Great Start, Mike.....! Halfway there.


----------



## eaeolian (Oct 31, 2006)

I'm surprised I'm doing this well. It's a fun league, though, for sure...


----------



## MetalMike (Nov 28, 2006)

Hey Steve... how do the playoffs work? Is it the top 2 teams per division?


----------



## Steve (Nov 28, 2006)

Hey Mike....and all!
One more week left of the regular season, and then it's playoff time. Here is the current Standings and Playoff Rules. There are many teams on the fence that can play for the SS.org Inaugural Fantasy Football Championship. 












The fantasy playoffs begin in the 14th week of the NFL regular season.
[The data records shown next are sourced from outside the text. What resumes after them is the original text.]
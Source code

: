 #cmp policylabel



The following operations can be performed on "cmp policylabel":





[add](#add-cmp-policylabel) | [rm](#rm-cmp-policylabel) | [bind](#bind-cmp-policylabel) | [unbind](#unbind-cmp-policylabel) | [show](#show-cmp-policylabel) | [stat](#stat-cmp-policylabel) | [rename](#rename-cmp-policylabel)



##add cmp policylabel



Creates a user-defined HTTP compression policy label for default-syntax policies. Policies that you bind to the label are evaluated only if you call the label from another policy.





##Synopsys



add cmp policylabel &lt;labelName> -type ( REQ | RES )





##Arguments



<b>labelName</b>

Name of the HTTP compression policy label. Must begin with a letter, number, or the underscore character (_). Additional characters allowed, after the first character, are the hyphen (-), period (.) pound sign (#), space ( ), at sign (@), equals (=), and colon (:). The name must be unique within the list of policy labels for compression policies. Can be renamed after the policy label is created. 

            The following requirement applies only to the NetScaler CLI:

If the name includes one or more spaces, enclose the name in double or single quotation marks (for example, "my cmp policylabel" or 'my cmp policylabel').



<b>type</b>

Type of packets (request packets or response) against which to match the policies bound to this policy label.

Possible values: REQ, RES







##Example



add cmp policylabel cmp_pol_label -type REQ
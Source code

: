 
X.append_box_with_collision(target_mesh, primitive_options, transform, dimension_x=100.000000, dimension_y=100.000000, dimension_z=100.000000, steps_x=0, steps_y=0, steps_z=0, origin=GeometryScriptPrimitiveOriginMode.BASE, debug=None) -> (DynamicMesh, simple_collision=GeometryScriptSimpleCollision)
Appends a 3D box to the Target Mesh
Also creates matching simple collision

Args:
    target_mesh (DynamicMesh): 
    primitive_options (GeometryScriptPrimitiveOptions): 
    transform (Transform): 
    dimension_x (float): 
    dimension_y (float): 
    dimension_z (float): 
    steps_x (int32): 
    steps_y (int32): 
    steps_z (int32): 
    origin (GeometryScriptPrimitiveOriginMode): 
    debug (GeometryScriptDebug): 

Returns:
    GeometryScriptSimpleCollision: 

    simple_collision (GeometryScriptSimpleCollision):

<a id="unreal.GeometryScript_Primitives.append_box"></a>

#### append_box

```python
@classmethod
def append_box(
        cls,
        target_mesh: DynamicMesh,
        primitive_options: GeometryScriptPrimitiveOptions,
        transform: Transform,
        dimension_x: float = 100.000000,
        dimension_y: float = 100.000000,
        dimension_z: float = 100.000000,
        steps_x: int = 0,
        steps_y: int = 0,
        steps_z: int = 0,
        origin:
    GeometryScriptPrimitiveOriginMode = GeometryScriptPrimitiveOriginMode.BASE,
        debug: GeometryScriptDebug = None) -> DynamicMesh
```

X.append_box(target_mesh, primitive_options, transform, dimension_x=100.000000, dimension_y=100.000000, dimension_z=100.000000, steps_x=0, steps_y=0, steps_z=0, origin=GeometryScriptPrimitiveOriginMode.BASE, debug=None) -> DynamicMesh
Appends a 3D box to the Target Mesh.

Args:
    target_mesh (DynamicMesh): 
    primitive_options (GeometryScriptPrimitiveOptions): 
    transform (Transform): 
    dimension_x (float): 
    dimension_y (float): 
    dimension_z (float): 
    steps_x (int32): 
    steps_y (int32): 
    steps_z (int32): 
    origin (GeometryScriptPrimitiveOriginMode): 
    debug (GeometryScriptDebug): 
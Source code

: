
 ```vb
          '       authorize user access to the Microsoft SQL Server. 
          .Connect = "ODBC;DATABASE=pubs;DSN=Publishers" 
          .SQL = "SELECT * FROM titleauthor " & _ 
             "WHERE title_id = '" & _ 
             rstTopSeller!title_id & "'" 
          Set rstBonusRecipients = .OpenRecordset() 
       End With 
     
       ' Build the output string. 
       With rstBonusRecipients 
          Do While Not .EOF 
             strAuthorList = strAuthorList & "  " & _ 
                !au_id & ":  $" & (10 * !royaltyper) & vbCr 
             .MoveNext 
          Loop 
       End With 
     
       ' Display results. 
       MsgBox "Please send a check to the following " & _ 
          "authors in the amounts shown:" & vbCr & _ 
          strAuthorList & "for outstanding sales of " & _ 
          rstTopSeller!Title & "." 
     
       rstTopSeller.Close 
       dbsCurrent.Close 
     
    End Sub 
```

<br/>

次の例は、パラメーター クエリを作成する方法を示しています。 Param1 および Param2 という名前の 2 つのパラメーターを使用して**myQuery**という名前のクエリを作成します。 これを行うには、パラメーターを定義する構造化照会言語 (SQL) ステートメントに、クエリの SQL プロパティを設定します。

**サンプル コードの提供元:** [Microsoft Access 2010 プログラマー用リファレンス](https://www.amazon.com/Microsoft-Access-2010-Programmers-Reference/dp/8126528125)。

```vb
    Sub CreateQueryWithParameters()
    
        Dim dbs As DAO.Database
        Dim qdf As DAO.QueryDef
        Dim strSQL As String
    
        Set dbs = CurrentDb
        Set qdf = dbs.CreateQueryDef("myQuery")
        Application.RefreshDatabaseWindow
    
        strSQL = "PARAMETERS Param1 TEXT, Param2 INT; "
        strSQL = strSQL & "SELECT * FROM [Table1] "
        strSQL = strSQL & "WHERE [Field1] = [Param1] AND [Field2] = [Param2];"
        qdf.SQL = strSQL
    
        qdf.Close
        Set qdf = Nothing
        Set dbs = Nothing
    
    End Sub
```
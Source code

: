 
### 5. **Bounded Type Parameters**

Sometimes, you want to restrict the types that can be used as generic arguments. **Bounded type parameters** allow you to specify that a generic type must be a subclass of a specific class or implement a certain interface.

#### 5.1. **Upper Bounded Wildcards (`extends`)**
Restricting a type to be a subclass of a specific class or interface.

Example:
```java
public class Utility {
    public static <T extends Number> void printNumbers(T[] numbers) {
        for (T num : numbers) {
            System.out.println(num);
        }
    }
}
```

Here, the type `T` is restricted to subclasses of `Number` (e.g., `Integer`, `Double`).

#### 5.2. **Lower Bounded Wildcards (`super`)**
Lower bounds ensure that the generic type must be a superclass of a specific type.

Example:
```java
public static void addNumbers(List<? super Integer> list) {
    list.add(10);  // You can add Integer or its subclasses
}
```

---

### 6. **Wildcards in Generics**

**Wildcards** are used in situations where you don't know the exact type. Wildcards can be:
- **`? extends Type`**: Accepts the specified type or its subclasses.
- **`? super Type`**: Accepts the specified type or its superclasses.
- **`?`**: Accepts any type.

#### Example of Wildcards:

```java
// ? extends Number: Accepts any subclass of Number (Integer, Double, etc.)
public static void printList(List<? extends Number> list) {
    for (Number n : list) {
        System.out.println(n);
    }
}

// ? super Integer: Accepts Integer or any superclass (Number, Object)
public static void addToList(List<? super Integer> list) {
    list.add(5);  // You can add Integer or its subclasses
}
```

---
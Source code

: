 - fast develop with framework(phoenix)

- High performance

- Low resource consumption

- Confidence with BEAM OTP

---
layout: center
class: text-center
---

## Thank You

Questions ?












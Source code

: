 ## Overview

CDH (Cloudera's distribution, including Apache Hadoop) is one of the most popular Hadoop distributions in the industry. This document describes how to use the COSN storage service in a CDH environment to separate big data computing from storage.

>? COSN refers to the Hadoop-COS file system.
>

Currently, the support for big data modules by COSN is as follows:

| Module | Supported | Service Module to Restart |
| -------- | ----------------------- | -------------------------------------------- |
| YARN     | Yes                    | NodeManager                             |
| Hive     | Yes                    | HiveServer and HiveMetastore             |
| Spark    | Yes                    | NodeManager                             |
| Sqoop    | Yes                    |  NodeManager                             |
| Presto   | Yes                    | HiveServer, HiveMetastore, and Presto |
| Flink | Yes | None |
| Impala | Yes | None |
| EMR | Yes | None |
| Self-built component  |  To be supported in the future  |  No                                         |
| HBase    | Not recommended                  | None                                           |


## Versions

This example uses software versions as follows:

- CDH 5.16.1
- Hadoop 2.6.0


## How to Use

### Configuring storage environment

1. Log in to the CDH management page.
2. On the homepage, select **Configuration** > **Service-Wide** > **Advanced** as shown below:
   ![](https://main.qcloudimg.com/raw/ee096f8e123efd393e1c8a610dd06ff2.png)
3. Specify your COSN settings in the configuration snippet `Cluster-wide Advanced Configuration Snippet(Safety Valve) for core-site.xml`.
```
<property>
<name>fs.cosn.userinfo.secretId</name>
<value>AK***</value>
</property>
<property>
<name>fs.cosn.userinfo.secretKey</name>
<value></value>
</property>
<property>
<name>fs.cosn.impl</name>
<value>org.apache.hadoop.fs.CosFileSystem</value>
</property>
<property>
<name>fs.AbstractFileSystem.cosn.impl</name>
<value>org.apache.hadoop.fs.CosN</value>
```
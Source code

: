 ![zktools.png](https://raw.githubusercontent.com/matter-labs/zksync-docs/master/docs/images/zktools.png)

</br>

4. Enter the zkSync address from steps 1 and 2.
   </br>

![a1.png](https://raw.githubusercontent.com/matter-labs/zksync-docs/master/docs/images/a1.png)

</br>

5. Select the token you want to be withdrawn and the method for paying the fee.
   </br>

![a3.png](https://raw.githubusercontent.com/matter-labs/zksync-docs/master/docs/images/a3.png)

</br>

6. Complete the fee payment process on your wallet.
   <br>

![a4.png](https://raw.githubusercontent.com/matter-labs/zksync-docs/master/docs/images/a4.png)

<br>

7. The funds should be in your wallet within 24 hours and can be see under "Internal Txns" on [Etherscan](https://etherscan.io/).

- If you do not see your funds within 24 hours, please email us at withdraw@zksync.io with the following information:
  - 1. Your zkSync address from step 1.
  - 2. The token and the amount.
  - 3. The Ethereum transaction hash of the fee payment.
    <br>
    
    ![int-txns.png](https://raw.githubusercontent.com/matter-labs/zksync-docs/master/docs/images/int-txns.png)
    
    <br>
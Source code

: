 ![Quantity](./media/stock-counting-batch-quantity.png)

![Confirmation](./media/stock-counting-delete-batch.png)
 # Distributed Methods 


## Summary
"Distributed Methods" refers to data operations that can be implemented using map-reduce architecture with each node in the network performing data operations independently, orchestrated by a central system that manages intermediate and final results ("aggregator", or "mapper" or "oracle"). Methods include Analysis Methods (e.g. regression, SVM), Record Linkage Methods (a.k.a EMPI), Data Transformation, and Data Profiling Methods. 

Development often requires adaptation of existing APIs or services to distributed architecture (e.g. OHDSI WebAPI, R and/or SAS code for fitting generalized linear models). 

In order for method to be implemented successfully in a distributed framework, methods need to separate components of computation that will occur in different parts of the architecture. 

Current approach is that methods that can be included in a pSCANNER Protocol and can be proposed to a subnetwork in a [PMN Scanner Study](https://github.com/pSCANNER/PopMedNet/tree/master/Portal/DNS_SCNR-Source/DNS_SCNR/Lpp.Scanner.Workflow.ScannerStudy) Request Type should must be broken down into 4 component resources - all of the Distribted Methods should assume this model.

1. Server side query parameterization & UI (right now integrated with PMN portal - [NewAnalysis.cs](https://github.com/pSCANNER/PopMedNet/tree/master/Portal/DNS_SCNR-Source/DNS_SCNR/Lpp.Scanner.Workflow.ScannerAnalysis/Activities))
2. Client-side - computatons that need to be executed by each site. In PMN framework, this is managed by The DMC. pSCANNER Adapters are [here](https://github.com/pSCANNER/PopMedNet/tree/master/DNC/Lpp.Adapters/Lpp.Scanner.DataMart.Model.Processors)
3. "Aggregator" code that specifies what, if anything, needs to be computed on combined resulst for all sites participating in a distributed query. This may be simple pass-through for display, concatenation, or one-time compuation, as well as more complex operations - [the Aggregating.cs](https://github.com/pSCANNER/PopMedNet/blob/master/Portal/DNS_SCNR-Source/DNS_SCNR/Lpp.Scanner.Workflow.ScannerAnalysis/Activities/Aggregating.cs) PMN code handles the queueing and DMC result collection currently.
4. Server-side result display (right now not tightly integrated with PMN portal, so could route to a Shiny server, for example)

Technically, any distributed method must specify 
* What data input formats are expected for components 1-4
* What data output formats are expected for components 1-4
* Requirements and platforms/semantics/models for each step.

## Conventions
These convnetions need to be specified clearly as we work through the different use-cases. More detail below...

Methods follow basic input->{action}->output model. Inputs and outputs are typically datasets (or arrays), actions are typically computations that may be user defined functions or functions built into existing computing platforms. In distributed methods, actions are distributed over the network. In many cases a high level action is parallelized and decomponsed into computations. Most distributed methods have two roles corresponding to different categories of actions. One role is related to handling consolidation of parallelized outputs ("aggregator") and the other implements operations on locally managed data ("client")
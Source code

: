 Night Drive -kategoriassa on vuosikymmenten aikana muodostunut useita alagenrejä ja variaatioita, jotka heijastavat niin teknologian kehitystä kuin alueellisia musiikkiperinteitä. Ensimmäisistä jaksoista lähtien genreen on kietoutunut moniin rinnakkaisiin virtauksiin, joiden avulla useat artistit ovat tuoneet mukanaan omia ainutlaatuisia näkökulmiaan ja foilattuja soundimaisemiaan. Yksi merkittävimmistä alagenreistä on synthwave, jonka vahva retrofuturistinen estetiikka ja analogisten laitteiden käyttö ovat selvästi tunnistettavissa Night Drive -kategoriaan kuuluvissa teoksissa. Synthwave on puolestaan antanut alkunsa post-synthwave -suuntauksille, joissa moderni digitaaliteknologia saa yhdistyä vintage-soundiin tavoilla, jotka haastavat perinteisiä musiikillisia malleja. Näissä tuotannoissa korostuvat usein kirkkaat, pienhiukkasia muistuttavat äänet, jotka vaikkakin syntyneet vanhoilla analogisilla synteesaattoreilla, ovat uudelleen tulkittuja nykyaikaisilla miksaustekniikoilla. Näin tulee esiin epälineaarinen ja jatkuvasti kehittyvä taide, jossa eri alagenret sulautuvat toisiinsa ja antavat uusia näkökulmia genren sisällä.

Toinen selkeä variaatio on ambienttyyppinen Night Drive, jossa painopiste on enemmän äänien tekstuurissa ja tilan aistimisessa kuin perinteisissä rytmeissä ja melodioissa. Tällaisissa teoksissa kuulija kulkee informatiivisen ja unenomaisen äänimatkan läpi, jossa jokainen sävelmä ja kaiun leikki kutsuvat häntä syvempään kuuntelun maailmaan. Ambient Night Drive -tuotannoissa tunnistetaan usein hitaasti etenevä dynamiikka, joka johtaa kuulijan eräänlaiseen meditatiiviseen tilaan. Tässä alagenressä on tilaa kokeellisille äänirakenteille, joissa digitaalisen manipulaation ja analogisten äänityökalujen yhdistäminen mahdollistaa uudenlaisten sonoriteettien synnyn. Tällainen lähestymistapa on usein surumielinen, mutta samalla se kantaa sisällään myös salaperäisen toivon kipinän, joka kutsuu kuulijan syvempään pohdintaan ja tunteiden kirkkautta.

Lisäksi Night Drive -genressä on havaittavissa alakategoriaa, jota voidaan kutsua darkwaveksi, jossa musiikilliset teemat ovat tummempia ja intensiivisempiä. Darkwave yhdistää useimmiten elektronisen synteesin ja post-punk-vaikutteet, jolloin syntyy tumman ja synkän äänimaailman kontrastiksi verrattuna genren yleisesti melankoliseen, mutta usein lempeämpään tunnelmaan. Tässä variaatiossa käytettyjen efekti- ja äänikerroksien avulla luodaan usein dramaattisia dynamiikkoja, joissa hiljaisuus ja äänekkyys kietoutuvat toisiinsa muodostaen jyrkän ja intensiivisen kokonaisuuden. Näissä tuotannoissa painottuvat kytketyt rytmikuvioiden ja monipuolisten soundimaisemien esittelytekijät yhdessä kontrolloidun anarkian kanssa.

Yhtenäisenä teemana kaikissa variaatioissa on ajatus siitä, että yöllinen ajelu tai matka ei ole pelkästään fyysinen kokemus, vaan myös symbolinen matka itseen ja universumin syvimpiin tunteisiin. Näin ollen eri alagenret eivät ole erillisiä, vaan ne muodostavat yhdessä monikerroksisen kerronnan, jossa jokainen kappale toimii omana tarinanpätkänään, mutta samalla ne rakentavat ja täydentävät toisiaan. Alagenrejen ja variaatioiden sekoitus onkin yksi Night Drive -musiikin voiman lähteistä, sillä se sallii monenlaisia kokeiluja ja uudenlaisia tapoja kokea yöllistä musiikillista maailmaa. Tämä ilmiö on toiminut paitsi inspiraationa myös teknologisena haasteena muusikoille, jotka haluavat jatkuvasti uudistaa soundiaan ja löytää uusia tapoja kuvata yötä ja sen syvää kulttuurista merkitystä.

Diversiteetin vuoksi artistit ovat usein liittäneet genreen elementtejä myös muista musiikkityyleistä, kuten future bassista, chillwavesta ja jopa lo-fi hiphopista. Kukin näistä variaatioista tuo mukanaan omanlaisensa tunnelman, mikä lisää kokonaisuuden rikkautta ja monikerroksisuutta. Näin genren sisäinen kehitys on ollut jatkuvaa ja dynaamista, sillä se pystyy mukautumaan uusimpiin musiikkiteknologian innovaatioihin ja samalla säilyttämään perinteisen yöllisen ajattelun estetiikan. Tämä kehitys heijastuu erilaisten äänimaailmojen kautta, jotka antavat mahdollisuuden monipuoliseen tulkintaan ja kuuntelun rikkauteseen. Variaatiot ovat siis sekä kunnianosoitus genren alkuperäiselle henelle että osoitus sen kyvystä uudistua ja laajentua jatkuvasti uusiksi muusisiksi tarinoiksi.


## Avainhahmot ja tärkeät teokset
Round One of the playoffs takes place during the 14th and 15th weeks of the NFL regular season, while Round Two spans the two final weeks of the NFL regular season (weeks 16 and 17). In each playoff game, the team with the highest combined point total after two weeks advances. Each team will have the opportunity to change their active roster between each week (essentially "halftime" of the fantasy game) of playoff play. 
All teams continue to compete throughout the playoffs. The top four teams -- two division champs and two wild card teams -- compete for the League Championship. Division champs are the teams that win the East and West divisions. The two next-best teams according to the tiebreaker below are the wild card teams. *The wild card teams may come from either division.* The top-ranked division champ plays the lowest-ranked wild card team. 
The remaining (5th through 8th/10th/12th depending on league size) teams compete in the consolation bracket.

COMPLETE PLAYOFF RULES


----------



## Buzz762 (Dec 4, 2006)

Hmmm... Zimbloth's team reminds me of the Detroit Lions


----------



## eaeolian (Dec 4, 2006)

Buzz762 said:


> Hmmm... Zimbloth's team reminds me of the Detroit Lions



He's playing a backup QB as a WR?


----------



## Popsyche (Dec 5, 2006)

Made the playoffs!


----------



## Steve (Dec 5, 2006)

Great Regular Season Guys!!!!!! Most teams were in the playoff hunt right up to the last two weeks, and two teams jumped up and made the playoffs in the final week. Playoffs start next week. Each round consists of two weeks of stats, whoever has the most points against their opponent after two weeks advances to the finals.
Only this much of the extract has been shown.